About this task: Reproduce all of the data, making sure that no line differs from the original.

Given records:
.....

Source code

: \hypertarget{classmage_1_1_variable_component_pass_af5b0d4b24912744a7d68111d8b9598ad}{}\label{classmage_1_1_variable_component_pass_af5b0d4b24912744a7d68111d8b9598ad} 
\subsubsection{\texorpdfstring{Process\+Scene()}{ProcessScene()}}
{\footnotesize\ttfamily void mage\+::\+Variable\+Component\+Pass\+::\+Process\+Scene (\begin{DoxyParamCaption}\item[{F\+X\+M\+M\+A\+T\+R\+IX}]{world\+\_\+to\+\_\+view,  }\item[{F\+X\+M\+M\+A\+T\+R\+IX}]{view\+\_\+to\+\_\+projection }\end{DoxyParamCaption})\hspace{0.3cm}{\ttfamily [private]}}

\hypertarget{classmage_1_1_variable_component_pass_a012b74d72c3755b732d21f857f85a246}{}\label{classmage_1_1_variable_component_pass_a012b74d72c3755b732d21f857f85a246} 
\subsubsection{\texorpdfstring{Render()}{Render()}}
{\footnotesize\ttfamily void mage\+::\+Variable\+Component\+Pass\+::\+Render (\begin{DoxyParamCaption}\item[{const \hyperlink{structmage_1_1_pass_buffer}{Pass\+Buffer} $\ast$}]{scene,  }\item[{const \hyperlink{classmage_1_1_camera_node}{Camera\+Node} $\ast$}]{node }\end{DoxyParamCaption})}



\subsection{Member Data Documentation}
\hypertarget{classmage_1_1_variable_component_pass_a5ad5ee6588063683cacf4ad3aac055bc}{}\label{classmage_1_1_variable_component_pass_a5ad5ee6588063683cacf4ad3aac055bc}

.....

Response box:
Source code

: \hypertarget{classmage_1_1_variable_component_pass_af5b0d4b24912744a7d68111d8b9598ad}{}\label{classmage_1_1_variable_component_pass_af5b0d4b24912744a7d68111d8b9598ad} 
\subsubsection{\texorpdfstring{Process\+Scene()}{ProcessScene()}}
{\footnotesize\ttfamily void mage\+::\+Variable\+Component\+Pass\+::\+Process\+Scene (\begin{DoxyParamCaption}\item[{F\+X\+M\+M\+A\+T\+R\+IX}]{world\+\_\+to\+\_\+view,  }\item[{F\+X\+M\+M\+A\+T\+R\+IX}]{view\+\_\+to\+\_\+projection }\end{DoxyParamCaption})\hspace{0.3cm}{\ttfamily [private]}}

\hypertarget{classmage_1_1_variable_component_pass_a012b74d72c3755b732d21f857f85a246}{}\label{classmage_1_1_variable_component_pass_a012b74d72c3755b732d21f857f85a246} 
\subsubsection{\texorpdfstring{Render()}{Render()}}
{\footnotesize\ttfamily void mage\+::\+Variable\+Component\+Pass\+::\+Render (\begin{DoxyParamCaption}\item[{const \hyperlink{structmage_1_1_pass_buffer}{Pass\+Buffer} $\ast$}]{scene,  }\item[{const \hyperlink{classmage_1_1_camera_node}{Camera\+Node} $\ast$}]{node }\end{DoxyParamCaption})}



\subsection{Member Data Documentation}
\hypertarget{classmage_1_1_variable_component_pass_a5ad5ee6588063683cacf4ad3aac055bc}{}\label{classmage_1_1_variable_component_pass_a5ad5ee6588063683cacf4ad3aac055bc}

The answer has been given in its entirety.